Stored items:
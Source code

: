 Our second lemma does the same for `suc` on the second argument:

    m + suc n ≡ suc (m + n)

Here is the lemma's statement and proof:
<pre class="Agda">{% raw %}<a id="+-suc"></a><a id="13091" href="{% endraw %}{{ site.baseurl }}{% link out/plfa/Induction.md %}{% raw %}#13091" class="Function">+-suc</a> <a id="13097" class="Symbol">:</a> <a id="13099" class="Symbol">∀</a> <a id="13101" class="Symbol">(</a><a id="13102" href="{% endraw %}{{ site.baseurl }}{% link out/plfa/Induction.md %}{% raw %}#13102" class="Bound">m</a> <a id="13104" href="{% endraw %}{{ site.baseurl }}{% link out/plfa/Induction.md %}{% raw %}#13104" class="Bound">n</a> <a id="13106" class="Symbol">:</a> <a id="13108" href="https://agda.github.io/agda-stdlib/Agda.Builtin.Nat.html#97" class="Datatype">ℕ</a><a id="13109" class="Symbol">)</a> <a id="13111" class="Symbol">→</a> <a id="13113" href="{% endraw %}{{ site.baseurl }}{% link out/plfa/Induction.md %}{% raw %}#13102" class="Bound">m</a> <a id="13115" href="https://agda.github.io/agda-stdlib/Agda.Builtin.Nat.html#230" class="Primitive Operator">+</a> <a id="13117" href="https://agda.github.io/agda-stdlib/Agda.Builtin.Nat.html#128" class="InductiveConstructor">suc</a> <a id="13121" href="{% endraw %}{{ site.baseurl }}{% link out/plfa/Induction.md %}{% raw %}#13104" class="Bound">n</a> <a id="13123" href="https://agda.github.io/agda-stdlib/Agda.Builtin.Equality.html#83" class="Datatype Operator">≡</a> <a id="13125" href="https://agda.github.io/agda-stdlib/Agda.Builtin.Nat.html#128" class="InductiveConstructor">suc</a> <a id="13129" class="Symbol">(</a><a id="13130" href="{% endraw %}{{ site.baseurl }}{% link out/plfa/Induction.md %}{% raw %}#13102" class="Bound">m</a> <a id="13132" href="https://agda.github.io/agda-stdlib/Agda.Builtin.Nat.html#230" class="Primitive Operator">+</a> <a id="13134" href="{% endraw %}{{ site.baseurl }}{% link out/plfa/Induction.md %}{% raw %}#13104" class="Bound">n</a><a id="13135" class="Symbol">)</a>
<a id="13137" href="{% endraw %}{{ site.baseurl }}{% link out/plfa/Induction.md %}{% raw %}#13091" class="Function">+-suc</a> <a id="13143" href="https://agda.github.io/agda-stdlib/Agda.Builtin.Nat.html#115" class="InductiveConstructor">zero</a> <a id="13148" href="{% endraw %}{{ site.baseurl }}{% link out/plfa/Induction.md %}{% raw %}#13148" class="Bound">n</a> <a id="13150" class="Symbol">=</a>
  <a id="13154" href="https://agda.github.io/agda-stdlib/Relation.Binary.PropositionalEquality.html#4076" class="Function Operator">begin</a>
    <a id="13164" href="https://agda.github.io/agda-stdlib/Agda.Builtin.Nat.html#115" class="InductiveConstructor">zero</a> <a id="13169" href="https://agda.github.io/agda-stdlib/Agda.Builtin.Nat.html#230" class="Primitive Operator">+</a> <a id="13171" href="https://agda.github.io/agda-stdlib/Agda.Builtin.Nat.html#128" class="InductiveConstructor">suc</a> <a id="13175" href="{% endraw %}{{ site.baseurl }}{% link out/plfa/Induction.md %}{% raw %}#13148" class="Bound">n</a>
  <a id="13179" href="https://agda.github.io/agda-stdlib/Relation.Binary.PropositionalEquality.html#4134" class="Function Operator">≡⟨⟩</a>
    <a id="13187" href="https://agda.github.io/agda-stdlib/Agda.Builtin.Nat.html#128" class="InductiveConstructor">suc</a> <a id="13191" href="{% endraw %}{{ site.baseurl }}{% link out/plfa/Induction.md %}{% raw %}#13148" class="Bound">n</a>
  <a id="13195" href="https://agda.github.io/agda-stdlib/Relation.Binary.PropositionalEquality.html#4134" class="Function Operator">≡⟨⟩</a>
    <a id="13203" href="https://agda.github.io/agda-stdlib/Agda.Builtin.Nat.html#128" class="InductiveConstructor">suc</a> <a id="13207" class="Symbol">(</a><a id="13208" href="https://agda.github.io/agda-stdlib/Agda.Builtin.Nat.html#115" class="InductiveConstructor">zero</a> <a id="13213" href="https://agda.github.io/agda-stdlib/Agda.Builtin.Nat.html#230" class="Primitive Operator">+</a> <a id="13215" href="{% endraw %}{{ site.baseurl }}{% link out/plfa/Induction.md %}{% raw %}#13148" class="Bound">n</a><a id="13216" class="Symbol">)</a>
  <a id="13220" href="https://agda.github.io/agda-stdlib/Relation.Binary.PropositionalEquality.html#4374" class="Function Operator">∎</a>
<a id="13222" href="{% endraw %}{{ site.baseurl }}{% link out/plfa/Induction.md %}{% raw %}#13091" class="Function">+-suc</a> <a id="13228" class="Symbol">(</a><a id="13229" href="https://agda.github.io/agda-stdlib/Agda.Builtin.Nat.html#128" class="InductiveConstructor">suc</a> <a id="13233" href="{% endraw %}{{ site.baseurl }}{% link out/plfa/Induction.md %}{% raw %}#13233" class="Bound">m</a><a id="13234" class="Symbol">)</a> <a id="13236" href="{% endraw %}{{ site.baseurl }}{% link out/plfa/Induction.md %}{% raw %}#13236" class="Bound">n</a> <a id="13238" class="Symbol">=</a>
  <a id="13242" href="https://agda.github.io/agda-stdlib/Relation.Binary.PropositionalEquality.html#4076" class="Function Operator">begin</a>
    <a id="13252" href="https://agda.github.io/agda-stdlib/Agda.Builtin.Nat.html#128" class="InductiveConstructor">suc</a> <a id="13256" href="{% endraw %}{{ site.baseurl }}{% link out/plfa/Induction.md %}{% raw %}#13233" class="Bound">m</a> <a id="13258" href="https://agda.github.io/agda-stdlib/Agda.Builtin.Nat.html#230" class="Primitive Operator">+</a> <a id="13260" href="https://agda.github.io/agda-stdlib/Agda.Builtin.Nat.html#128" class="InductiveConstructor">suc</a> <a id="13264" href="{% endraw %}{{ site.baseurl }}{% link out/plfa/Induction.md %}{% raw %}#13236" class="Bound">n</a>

§ REQUIREMENT
Your reply must contain exactly the lines from the first line of the data through the line holding "Here is the", and nothing more.

§ SOLVED PROBLEM
Source code

: Our second lemma does the same for `suc` on the second argument:

    m + suc n ≡ suc (m + n)

Here is the lemma's statement and proof:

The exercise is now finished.